What the task asks: In these records, how many lines contain "Kafka"? Please reply with the number only.

Records provided:
————

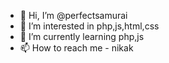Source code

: - 👋 Hi, I’m @perfectsamurai
- 👀 I’m interested in php,js,html,css
- 🌱 I’m currently learning php,js
- 📫 How to reach me - nikak

<!---
perfectsamurai/perfectsamurai is a ✨ special ✨ repository because its `README.md` (this file) appears on your GitHub profile.
You can click the Preview link to take a look at your changes.
--->
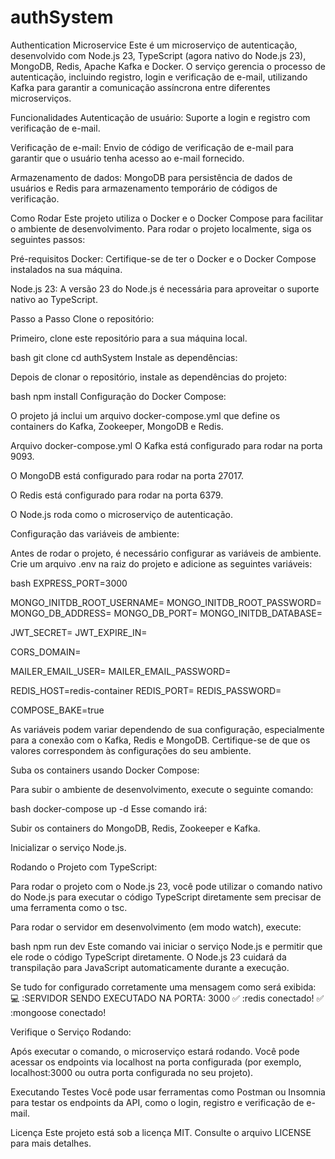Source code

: # authSystem
Authentication Microservice
Este é um microserviço de autenticação, desenvolvido com Node.js 23, TypeScript (agora nativo do Node.js 23), MongoDB, Redis, Apache Kafka e Docker. O serviço gerencia o processo de autenticação, incluindo registro, login e verificação de e-mail, utilizando Kafka para garantir a comunicação assíncrona entre diferentes microserviços.

Funcionalidades
Autenticação de usuário: Suporte a login e registro com verificação de e-mail.

Verificação de e-mail: Envio de código de verificação de e-mail para garantir que o usuário tenha acesso ao e-mail fornecido.

Armazenamento de dados: MongoDB para persistência de dados de usuários e Redis para armazenamento temporário de códigos de verificação.

Como Rodar
Este projeto utiliza o Docker e o Docker Compose para facilitar o ambiente de desenvolvimento. Para rodar o projeto localmente, siga os seguintes passos:

Pré-requisitos
Docker: Certifique-se de ter o Docker e o Docker Compose instalados na sua máquina.

Node.js 23: A versão 23 do Node.js é necessária para aproveitar o suporte nativo ao TypeScript.

Passo a Passo
Clone o repositório:

Primeiro, clone este repositório para a sua máquina local.

bash
git clone [<url-do-repositorio>](https://github.com/vtrolinux/authSystem)
cd authSystem
Instale as dependências:

Depois de clonar o repositório, instale as dependências do projeto:

bash
npm install
Configuração do Docker Compose:

O projeto já inclui um arquivo docker-compose.yml que define os containers do Kafka, Zookeeper, MongoDB e Redis.

Arquivo docker-compose.yml
O Kafka está configurado para rodar na porta 9093.

O MongoDB está configurado para rodar na porta 27017.

O Redis está configurado para rodar na porta 6379.

O Node.js roda como o microserviço de autenticação.

Configuração das variáveis de ambiente:

Antes de rodar o projeto, é necessário configurar as variáveis de ambiente. Crie um arquivo .env na raiz do projeto e adicione as seguintes variáveis:

bash
EXPRESS_PORT=3000

MONGO_INITDB_ROOT_USERNAME=
MONGO_INITDB_ROOT_PASSWORD=
MONGO_DB_ADDRESS=
MONGO_DB_PORT=
MONGO_INITDB_DATABASE=

JWT_SECRET=
JWT_EXPIRE_IN=

CORS_DOMAIN=

MAILER_EMAIL_USER=
MAILER_EMAIL_PASSWORD=

REDIS_HOST=redis-container
REDIS_PORT=
REDIS_PASSWORD=

COMPOSE_BAKE=true

As variáveis podem variar dependendo de sua configuração, especialmente para a conexão com o Kafka, Redis e MongoDB. Certifique-se de que os valores correspondem às configurações do seu ambiente.

Suba os containers usando Docker Compose:

Para subir o ambiente de desenvolvimento, execute o seguinte comando:

bash
docker-compose up -d
Esse comando irá:

Subir os containers do MongoDB, Redis, Zookeeper e Kafka.

Inicializar o serviço Node.js.

Rodando o Projeto com TypeScript:

Para rodar o projeto com o Node.js 23, você pode utilizar o comando nativo do Node.js para executar o código TypeScript diretamente sem precisar de uma ferramenta como o tsc.

Para rodar o servidor em desenvolvimento (em modo watch), execute:

bash
npm run dev
Este comando vai iniciar o serviço Node.js e permitir que ele rode o código TypeScript diretamente. O Node.js 23 cuidará da transpilação para JavaScript automaticamente durante a execução.

Se tudo for configurado corretamente uma mensagem como será exibida:
💻 :SERVIDOR SENDO EXECUTADO NA PORTA: 3000
✅ :redis conectado!
✅ :mongoose conectado!

Verifique o Serviço Rodando:

Após executar o comando, o microserviço estará rodando. Você pode acessar os endpoints via localhost na porta configurada (por exemplo, localhost:3000 ou outra porta configurada no seu projeto).

Executando Testes
Você pode usar ferramentas como Postman ou Insomnia para testar os endpoints da API, como o login, registro e verificação de e-mail.

Licença
Este projeto está sob a licença MIT. Consulte o arquivo LICENSE para mais detalhes.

————

Result for this exercise: 5